The following piece starts throwing ConcurrentModificationException
in my application (in the iterator):
final Map<?, ?> systemProperties = System.getProperties()
final Map<String, String> properties = (Map<String, String>) systemProperties
for (final Entry<String, String> entry : properties.entrySet()) { // exception here
System.out.println(entry)
}
I am running a multi-threaded application, and unfortunately I do not have access to the code that is modifying the system properties (it could even be a third party library).
To fix that, we can take a snapshot of system property keys:
final Properties systemProperties = System.getProperties()
final Set<String> keys = systemProperties.stringPropertyNames()
for (final String key : keys) {
System.out.println("key: " + key)
final String value = systemProperties.getProperty(key)
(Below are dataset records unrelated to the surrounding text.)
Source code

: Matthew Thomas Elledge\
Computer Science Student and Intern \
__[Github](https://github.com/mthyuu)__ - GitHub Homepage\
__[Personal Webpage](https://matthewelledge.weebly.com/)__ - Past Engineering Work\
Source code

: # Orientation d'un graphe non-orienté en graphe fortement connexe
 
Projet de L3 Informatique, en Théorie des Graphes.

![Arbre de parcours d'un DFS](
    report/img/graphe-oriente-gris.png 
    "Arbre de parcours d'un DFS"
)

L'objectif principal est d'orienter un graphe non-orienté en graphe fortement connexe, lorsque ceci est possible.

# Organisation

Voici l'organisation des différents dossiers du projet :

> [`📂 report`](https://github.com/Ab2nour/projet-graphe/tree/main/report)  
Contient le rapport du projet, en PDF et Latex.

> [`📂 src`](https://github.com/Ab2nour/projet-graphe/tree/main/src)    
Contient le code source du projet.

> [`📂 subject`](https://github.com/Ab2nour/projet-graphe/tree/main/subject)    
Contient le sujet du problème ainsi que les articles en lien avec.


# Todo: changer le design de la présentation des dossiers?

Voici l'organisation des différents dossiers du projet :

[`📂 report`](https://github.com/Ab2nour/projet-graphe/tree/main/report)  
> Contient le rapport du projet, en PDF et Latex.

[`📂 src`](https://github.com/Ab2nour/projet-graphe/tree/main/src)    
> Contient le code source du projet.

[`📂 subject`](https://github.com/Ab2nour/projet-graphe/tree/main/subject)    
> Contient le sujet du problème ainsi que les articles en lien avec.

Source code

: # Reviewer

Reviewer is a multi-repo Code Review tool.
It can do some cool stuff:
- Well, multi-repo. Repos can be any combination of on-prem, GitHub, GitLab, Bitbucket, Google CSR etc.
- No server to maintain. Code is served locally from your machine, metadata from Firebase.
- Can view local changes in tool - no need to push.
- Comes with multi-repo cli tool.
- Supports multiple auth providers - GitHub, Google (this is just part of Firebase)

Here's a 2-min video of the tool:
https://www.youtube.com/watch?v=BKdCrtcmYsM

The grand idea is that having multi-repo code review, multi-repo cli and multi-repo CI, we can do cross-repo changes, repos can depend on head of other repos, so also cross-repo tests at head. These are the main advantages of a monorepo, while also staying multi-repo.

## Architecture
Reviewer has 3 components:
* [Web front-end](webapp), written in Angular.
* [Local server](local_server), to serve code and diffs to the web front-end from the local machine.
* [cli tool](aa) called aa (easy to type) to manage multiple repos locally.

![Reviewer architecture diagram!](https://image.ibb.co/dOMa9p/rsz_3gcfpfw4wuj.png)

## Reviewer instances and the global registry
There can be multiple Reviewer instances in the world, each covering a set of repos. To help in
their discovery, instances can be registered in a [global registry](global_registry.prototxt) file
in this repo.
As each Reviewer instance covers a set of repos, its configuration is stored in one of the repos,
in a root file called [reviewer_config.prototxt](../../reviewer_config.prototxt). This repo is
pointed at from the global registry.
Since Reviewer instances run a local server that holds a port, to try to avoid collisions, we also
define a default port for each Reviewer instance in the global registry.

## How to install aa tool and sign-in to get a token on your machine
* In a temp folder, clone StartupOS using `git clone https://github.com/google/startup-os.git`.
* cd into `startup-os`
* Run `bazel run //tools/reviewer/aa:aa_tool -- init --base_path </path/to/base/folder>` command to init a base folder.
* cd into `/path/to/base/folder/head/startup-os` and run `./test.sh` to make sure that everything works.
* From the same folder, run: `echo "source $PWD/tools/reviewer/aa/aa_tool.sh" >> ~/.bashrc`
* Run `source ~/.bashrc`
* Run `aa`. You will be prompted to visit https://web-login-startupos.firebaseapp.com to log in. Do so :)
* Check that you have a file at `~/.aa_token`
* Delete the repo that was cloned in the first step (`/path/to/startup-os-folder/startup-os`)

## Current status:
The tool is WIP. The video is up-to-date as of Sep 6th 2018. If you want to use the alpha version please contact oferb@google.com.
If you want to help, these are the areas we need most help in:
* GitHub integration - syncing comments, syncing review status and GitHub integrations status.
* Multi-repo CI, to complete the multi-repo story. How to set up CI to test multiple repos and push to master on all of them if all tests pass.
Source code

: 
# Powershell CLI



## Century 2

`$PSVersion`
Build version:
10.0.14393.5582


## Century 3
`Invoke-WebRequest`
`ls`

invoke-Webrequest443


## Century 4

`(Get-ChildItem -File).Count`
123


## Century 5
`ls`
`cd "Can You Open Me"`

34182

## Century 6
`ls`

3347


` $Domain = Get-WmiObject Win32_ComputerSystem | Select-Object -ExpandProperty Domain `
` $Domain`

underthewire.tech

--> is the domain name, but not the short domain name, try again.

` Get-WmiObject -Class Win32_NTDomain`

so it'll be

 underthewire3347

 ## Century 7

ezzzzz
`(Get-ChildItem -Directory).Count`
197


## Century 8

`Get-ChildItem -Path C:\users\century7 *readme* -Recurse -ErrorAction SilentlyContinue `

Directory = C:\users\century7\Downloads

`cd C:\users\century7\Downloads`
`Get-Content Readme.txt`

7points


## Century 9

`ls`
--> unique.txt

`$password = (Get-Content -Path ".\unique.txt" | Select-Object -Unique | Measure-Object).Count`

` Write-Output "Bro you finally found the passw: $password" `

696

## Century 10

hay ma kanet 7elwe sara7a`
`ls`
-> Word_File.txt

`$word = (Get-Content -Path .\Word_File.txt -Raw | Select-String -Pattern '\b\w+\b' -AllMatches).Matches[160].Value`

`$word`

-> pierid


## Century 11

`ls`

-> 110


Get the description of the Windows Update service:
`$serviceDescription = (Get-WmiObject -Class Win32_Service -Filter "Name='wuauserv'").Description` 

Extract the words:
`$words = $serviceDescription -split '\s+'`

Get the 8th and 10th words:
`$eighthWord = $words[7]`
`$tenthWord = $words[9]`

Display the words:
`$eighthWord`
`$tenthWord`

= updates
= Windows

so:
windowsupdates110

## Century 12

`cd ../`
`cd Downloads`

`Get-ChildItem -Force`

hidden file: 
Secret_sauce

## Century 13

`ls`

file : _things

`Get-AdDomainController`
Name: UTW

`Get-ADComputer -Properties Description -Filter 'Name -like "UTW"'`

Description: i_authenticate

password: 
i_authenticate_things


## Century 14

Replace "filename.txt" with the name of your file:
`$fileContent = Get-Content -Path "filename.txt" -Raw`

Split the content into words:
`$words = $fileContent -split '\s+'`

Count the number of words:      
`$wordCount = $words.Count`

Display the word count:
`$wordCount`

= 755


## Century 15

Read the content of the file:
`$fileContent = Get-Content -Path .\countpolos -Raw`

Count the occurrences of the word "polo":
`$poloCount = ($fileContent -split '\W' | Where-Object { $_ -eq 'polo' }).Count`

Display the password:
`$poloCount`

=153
System.out.println("value: " + value) // value can be null!
}
Notice the value
comment - while stringPropertyNames
states set of keys in this property list where the key and its corresponding value are strings
, the system property could have been changed in the meantime.
Why so much legwork?
System properties are an instance of java.util.Properties
, and its methods getProperty
, setProperty
are thread-safe.
Unfortunately, Properties' entry set's iterator (which I had used in question) is not thread-safe:
If the map is modified while an iteration over the set is in progress (except through the iterator's own remove operation, or through the setValue operation on a map entry returned by the iterator) the results of the iteration are undefined
So actually when I was iterating over that map, some system property was modified (= that entry said was modified), which caused CME to be thrown.
This q&a pair also applies to any generic Properties
usage - just system properties make it trickier, with ability to access them directly with statics such as java.lang.System.setProperty(String, String)
- so controlling all accesses (especially in shared code) gets harder.